Pumpkin Pasta w/Chicken
Ingredients:
3/4 pounds of grilled boneless, skinless chicken breast
1/2 pound of rigatoni
1 tbsp extra virgin olive oil
2 shallots, finely chopped
4 garlic cloves, minced
1 cup of chicken stock
1 cup of pureed pumpkin
1/4 cup of half and half
1/4 cup of milk
1 tsp of hot sauce
Freshly grated nutmeg, to taste (about 1/8 of a tsp)
pinch of ground cinnamon
Salt and pepper to taste
4 leaves of fresh sage, finely chopped
1/8 cup Grated Parmesan
Directions:
Season the chicken with salt and pepper, grill and set aside under some tinfoil to keep warm. Start cooking the pasta according to package directions and make sure to salt the pasta. While the pasta is cooking, sauté the shallots and garlic in the olive oil over medium heat for a couple of minutes, or until the shallots are translucent and soft. Then, add the chicken stock and pumpkin, stirring a couple of times until the pumpkin puree is smooth. After that, add the half and half and milk. Stir again until the ingredients have combined.
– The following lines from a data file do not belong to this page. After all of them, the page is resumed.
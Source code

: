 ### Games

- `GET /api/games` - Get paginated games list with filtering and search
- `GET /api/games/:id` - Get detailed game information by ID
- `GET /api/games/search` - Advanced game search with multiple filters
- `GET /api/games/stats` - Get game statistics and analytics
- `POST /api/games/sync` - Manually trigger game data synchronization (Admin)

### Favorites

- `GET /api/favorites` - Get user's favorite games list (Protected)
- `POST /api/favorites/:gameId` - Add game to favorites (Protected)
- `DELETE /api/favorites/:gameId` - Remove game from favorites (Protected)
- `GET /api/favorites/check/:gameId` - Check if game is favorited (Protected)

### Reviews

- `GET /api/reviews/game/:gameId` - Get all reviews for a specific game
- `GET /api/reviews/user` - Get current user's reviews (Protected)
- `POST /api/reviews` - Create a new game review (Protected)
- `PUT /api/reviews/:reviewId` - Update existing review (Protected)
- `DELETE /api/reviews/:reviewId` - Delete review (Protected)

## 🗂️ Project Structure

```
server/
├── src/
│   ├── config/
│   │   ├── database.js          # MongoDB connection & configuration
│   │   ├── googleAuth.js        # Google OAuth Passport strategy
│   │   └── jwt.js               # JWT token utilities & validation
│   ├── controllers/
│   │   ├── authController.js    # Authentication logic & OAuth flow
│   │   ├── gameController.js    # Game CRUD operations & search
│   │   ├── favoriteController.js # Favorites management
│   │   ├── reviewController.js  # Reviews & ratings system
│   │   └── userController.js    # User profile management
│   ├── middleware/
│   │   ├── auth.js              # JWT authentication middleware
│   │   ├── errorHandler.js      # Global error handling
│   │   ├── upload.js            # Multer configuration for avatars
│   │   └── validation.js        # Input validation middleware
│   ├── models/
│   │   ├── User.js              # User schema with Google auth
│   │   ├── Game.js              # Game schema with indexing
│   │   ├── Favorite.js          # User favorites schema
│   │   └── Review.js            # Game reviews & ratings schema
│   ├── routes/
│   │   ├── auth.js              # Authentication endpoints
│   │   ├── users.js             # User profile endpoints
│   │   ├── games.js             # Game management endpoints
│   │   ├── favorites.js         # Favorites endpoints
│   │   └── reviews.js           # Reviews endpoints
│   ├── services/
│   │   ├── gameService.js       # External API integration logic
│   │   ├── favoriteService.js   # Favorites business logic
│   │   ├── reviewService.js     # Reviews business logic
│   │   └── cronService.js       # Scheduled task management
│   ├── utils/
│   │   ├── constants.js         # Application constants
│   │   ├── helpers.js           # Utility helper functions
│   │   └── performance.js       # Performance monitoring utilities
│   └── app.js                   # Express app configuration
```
Now season the mixture with hot sauce, nutmeg, cinnamon, salt, and pepper. Taste to make sure the flavors are to your liking. Reduce the heat to low and simmer for about 5-10 minutes, until the sauce thickens. Drain the pasta. Stir in the sage and the drained pasta, then stir in the grated parmesan topping and grilled chicken.